The Intelligence chapter assesses the serious failures in Russian strategic and operational-level intelligence assessments, rooted in systemic misjudgment of Ukrainian will and capability to resist, corruption, and ineffective human intelligence (HUMINT). However, the report strongly emphasizes the revolutionary role of Unmanned Aircraft System (UAS) technology in compensating for Russian intelligence shortfalls and even catalyzing the realization of its Reconnaissance-Strike Complex (RUK) concept. Through improved UAS Tactics, Techniques, and Procedures (TTPs), the Russian military significantly enhanced its ability to acquire actionable intelligence from operational depths and guide the precise coordination of various fires. The Fires chapter is a focal point of the report, clearly stating that by May 2024, Russian tactical and operational fires had undergone dramatic improvement. Evolving from an early reliance on the mass of artillery, it transformed into a joint fires network capable of integrating Army artillery groups, Iskander-M ballistic missiles, Aerospace Forces' UMPK glide-guided bombs, and other assets to conduct precise, coordinated strikes at operational depths exceeding 120 kilometers. Drones (particularly the Orlan-30 and ZALA 421-16E2 series) played a central role in this process for target reconnaissance, fire correction, battle damage assessment, and communications relay.

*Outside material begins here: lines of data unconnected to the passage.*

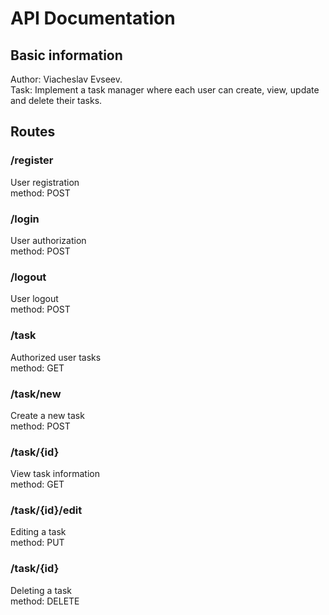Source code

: # API Documentation

## Basic information

Author: Viacheslav Evseev.  
Task: Implement a task manager where each user can create, view, update and delete their tasks.

## Routes

### /register
User registration  
method: POST

### /login
User authorization  
method: POST

### /logout
User logout  
method: POST

### /task
Authorized user tasks  
method: GET

### /task/new
Create a new task  
method: POST

### /task/{id}
View task information  
method: GET

### /task/{id}/edit
Editing a task  
method: PUT

### /task/{id}
Deleting a task   
method: DELETE
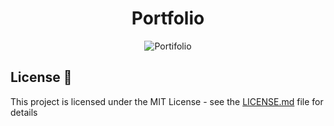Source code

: <h1 align="center"> Portfolio </h1>


<p align="center">
  <img src="https://user-images.githubusercontent.com/72531277/140011952-b7fc98a6-cbb1-467d-be5c-f9a32b98aa15.png" alt="Portifolio" />
  <br>
</p>


## License 📄

This project is licensed under the MIT License - see the [LICENSE.md](LICENSE.md) file for details

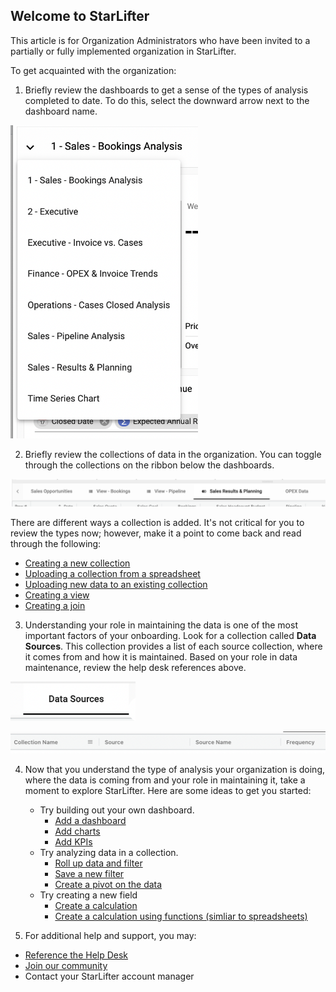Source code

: ## Welcome to StarLifter

This article is for Organization Administrators who have been invited to a partially or fully implemented organization in StarLifter.

To get acquainted with the organization:
1.  Briefly review the dashboards to get a sense of the types of analysis completed to date.  To do this, select the downward arrow next to the dashboard name.

   <img src="../assets/nu.png"  style="width:300px" class="border"></img>

2.  Briefly review the collections of data in the organization.  You can toggle through the collections on the ribbon below the dashboards.  

   <img src="../assets/nu1.png"  style="width:800px" class="border"></img>

There are different ways a collection is added.  It's not critical for you to review the types now; however, make it a point to come back and read through the following:

 * [Creating a new collection](https://docs.starlifter.io/#/how_to/new)
 * [Uploading a collection from a spreadsheet](https://docs.starlifter.io/#/getting_started/quick-start?id=upload-data)
 * [Uploading new data to an existing collection](https://docs.starlifter.io/#/how_to/tag)
 * [Creating a view](https://docs.starlifter.io/#/how_to/view)
 * [Creating a join](https://docs.starlifter.io/#/how_to/join)

3.  Understanding your role in maintaining the data is one of the most important factors of your onboarding.  Look for a collection called **Data Sources**.  This collection provides a list of each source collection, where it comes from and how it is maintained.  Based on your role in data maintenance, review the help desk references above.  


   <img src="../assets/nu2.png"  style="width:200px" class="border"></img>
   

   <img src="../assets/nu3.png"  style="width:800px" class="border"></img>


4.  Now that you understand the type of analysis your organization is doing, where the data is coming from and your role in maintaining it, take a moment to explore StarLifter.  Here are some ideas to get you started:

    * Try building out your own dashboard.
      * [Add a dashboard](https://docs.starlifter.io/#/getting_started/dashboards)
      * [Add charts](https://docs.starlifter.io/#/getting_started/charts?id=charts)
      * [Add KPIs](https://docs.starlifter.io/#/getting_started/kpis)
    * Try analyzing data in a collection.
      * [Roll up data and filter](https://docs.starlifter.io/#/how_to/filter)
      * [Save a new filter](https://docs.starlifter.io/#/how_to/filter?id=how-to-rollup-and-filter)
      * [Create a pivot on the data](https://docs.starlifter.io/#/how_to/pivot)
    * Try creating a new field
      * [Create a calculation](https://docs.starlifter.io/#/how_to/calculate)
      * [Create a calculation using functions (simliar to spreadsheets)](https://docs.starlifter.io/#/how_to/functions)
      
 5.  For additional help and support, you may:
 
 * [Reference the Help Desk](https://docs.starlifter.io/)
 * [Join our community](https://community.starlifter.io/)
 * Contact your StarLifter account manager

In summary, this report is not a history of the war but a dynamic capabilities assessment based on sustained frontline observation. It aims to help U.S. and Western military professionals move beyond stereotypes to understand the weaknesses exposed, the resilience demonstrated, and the alarming speed of learning and adaptation displayed by the Russian military in this high-intensity conventional conflict. The report concludes by emphasizing that, despite numerous deficiencies, the Russian military remains a highly capable learning organization whose ability to overcome difficulties and adjust its methods of warfare should not be underestimated. This compilation is based entirely on open-source and unclassified information. All analysis stems from Troika's collective experience of over 200 years working on Russia and its close daily tracking of the conflict's developments.